After a big U.S. Justice Department settlement--after the speeches, the press releases, the commentary--attention invariably turns to the people who first blew the whistle. It's no different in the case of Johnson & Johnson ($JNJ), which this week announced a $2.2 billion settlement and misdemeanor plea in a longstanding probe of its Risperdal marketing.

And this time around, the whistleblowers are collecting a record amount of money for their roles in the prosecution. The J&J informants will together collect $167.7 million, with $112 million going to Pennsylvania district whistleblowers. Another $27.7 million goes to  those in the Massachusetts district, and the remaining $28 million to the sole whistleblower in California, the DoJ says.

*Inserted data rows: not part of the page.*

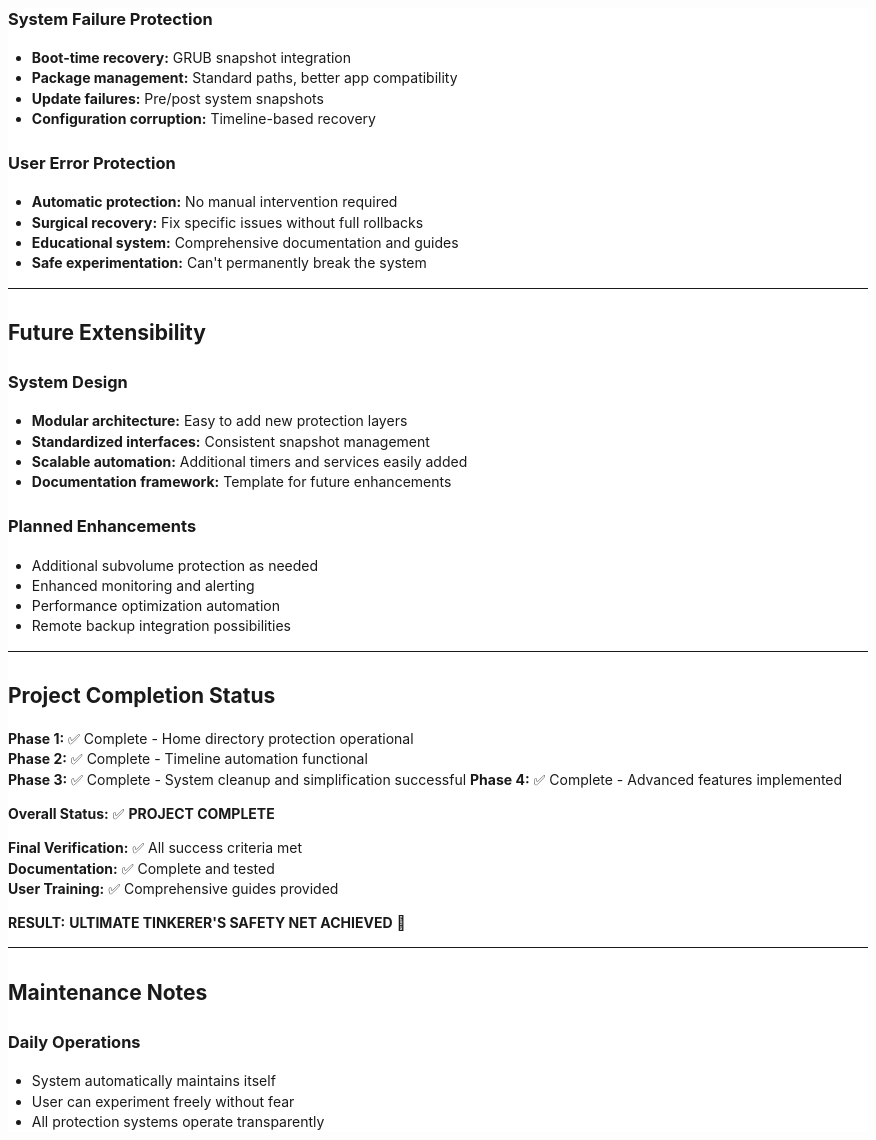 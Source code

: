 ### System Failure Protection
- **Boot-time recovery:** GRUB snapshot integration
- **Package management:** Standard paths, better app compatibility
- **Update failures:** Pre/post system snapshots
- **Configuration corruption:** Timeline-based recovery

### User Error Protection
- **Automatic protection:** No manual intervention required
- **Surgical recovery:** Fix specific issues without full rollbacks
- **Educational system:** Comprehensive documentation and guides
- **Safe experimentation:** Can't permanently break the system

---

## Future Extensibility

### System Design
- **Modular architecture:** Easy to add new protection layers
- **Standardized interfaces:** Consistent snapshot management
- **Scalable automation:** Additional timers and services easily added
- **Documentation framework:** Template for future enhancements

### Planned Enhancements
- Additional subvolume protection as needed
- Enhanced monitoring and alerting
- Performance optimization automation
- Remote backup integration possibilities

---

## Project Completion Status

**Phase 1:** ✅ Complete - Home directory protection operational  
**Phase 2:** ✅ Complete - Timeline automation functional  
**Phase 3:** ✅ Complete - System cleanup and simplification successful
**Phase 4:** ✅ Complete - Advanced features implemented  

**Overall Status:** ✅ **PROJECT COMPLETE**

**Final Verification:** ✅ All success criteria met  
**Documentation:** ✅ Complete and tested  
**User Training:** ✅ Comprehensive guides provided  

**RESULT:** **ULTIMATE TINKERER'S SAFETY NET ACHIEVED** 🎉

---

## Maintenance Notes

### Daily Operations
- System automatically maintains itself
- User can experiment freely without fear
- All protection systems operate transparently

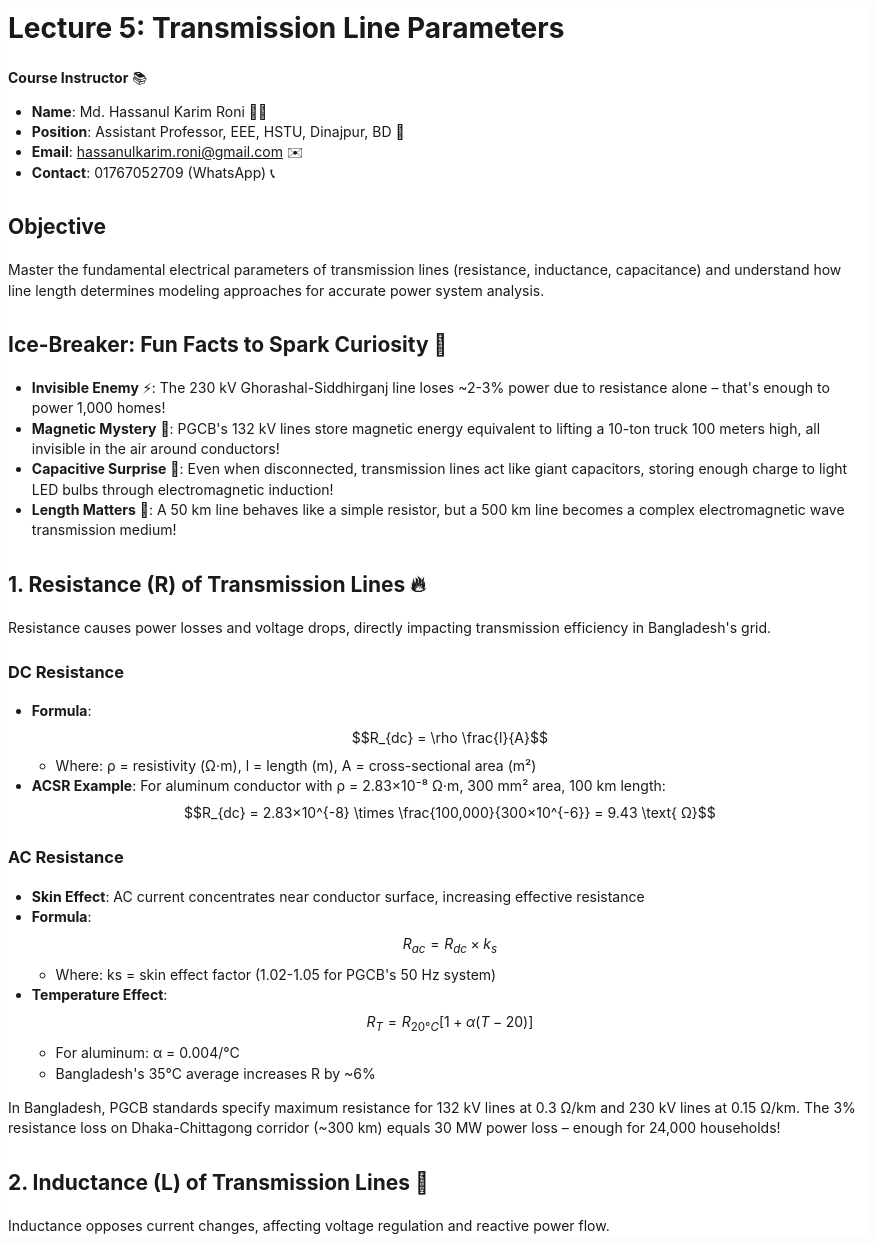 # Lecture 5: Transmission Line Parameters

**Course Instructor** 📚  
- **Name**: Md. Hassanul Karim Roni 👨‍🏫  
- **Position**: Assistant Professor, EEE, HSTU, Dinajpur, BD 🏫  
- **Email**: hassanulkarim.roni@gmail.com ✉️  
- **Contact**: 01767052709 (WhatsApp) 📞  

## Objective  
Master the fundamental electrical parameters of transmission lines (resistance, inductance, capacitance) and understand how line length determines modeling approaches for accurate power system analysis.

## Ice-Breaker: Fun Facts to Spark Curiosity 🌟  
- **Invisible Enemy** ⚡: The 230 kV Ghorashal-Siddhirganj line loses ~2-3% power due to resistance alone – that's enough to power 1,000 homes!  
- **Magnetic Mystery** 🧲: PGCB's 132 kV lines store magnetic energy equivalent to lifting a 10-ton truck 100 meters high, all invisible in the air around conductors!  
- **Capacitive Surprise** 🔋: Even when disconnected, transmission lines act like giant capacitors, storing enough charge to light LED bulbs through electromagnetic induction!  
- **Length Matters** 📏: A 50 km line behaves like a simple resistor, but a 500 km line becomes a complex electromagnetic wave transmission medium!

## 1. Resistance (R) of Transmission Lines 🔥  
Resistance causes power losses and voltage drops, directly impacting transmission efficiency in Bangladesh's grid.

### DC Resistance  
- **Formula**: $$R_{dc} = \rho \frac{l}{A}$$  
  - Where: ρ = resistivity (Ω⋅m), l = length (m), A = cross-sectional area (m²)  
- **ACSR Example**: For aluminum conductor with ρ = 2.83×10⁻⁸ Ω⋅m, 300 mm² area, 100 km length:  
  $$R_{dc} = 2.83×10^{-8} \times \frac{100,000}{300×10^{-6}} = 9.43 \text{ Ω}$$

### AC Resistance  
- **Skin Effect**: AC current concentrates near conductor surface, increasing effective resistance  
- **Formula**: $$R_{ac} = R_{dc} \times k_s$$  
  - Where: ks = skin effect factor (1.02-1.05 for PGCB's 50 Hz system)  
- **Temperature Effect**: $$R_T = R_{20°C} [1 + α(T - 20)]$$  
  - For aluminum: α = 0.004/°C  
  - Bangladesh's 35°C average increases R by ~6%

In Bangladesh, PGCB standards specify maximum resistance for 132 kV lines at 0.3 Ω/km and 230 kV lines at 0.15 Ω/km. The 3% resistance loss on Dhaka-Chittagong corridor (~300 km) equals 30 MW power loss – enough for 24,000 households!

## 2. Inductance (L) of Transmission Lines 🧲  
Inductance opposes current changes, affecting voltage regulation and reactive power flow.
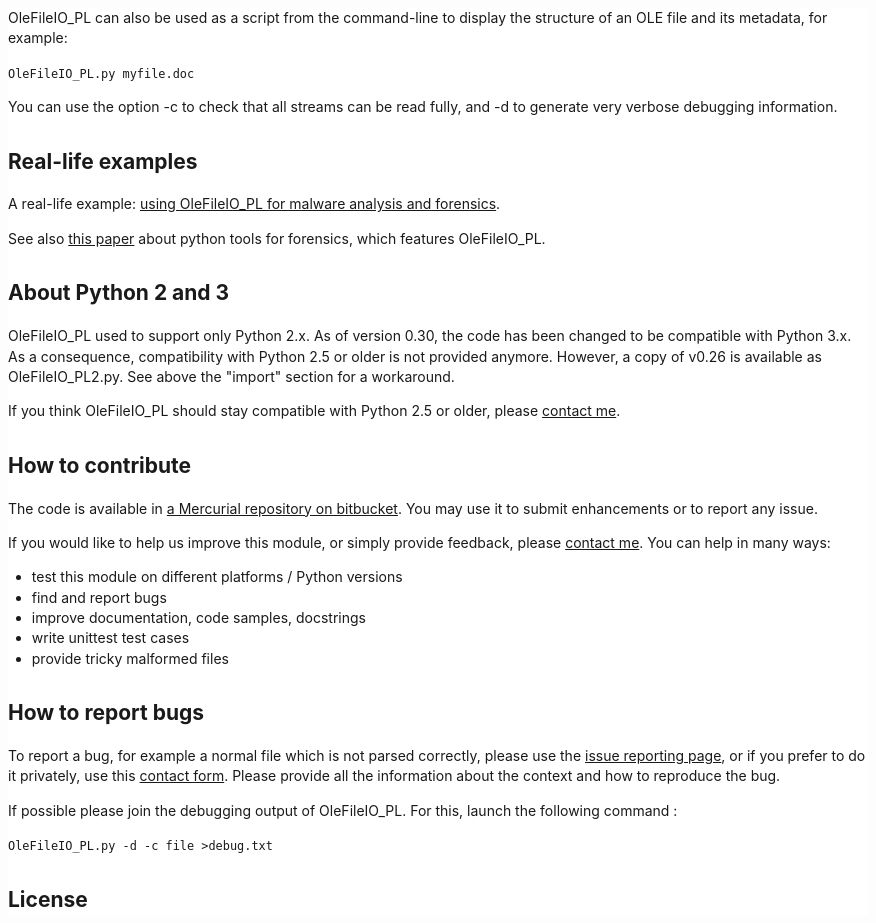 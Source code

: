 OleFileIO_PL can also be used as a script from the command-line to display the structure of an OLE file and its metadata, for example:

	OleFileIO_PL.py myfile.doc

You can use the option -c to check that all streams can be read fully, and -d to generate very verbose debugging information.

## Real-life examples ##

A real-life example: [using OleFileIO_PL for malware analysis and forensics](http://blog.gregback.net/2011/03/using-remnux-for-forensic-puzzle-6/).

See also [this paper](http://computer-forensics.sans.org/community/papers/gcfa/grow-forensic-tools-taxonomy-python-libraries-helpful-forensic-analysis_6879) about python tools for forensics, which features OleFileIO_PL.

About Python 2 and 3
--------------------

OleFileIO\_PL used to support only Python 2.x. As of version 0.30, the code has been changed to be compatible with Python 3.x. As a consequence, compatibility with Python 2.5 or older is not provided anymore. However, a copy of v0.26 is available as OleFileIO_PL2.py. See above the "import" section for a workaround.

If you think OleFileIO_PL should stay compatible with Python 2.5 or older, please [contact me](http://decalage.info/contact).

How to contribute
-----------------

The code is available in [a Mercurial repository on bitbucket](http://bitbucket.org/decalage/olefileio_pl). You may use it to submit enhancements or to report any issue.

If you would like to help us improve this module, or simply provide feedback, please [contact me](http://decalage.info/contact). You can help in many ways:

- test this module on different platforms / Python versions
- find and report bugs
- improve documentation, code samples, docstrings
- write unittest test cases
- provide tricky malformed files

How to report bugs
------------------

To report a bug, for example a normal file which is not parsed correctly, please use the [issue reporting page](http://bitbucket.org/decalage/olefileio_pl/issues?status=new&status=open), or if you prefer to do it privately, use this [contact form](http://decalage.info/contact). Please provide all the information about the context and how to reproduce the bug.

If possible please join the debugging output of OleFileIO_PL. For this, launch the following command :

	OleFileIO_PL.py -d -c file >debug.txt

License
-------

As CNNMoney reports, that California participant, a former employee of the J&J subsidiary Scios, first sued J&J in 2005 under the False Claims Act. Since then, Joe Strom helped prosecutors prep for depositions in the case. Other whistleblowers actually went undercover to help prosecutors build their case against J&J. Former sales rep Judith Doetterl actually brought a recording device into a Risperdal sales conference in Texas.

"Here's a 34-year-old woman with a tremendous job, putting her career on the line and wearing a wire, all in order to do the right thing," Doetterl's lawyer, Daniel Oliverio, told the Buffalo News.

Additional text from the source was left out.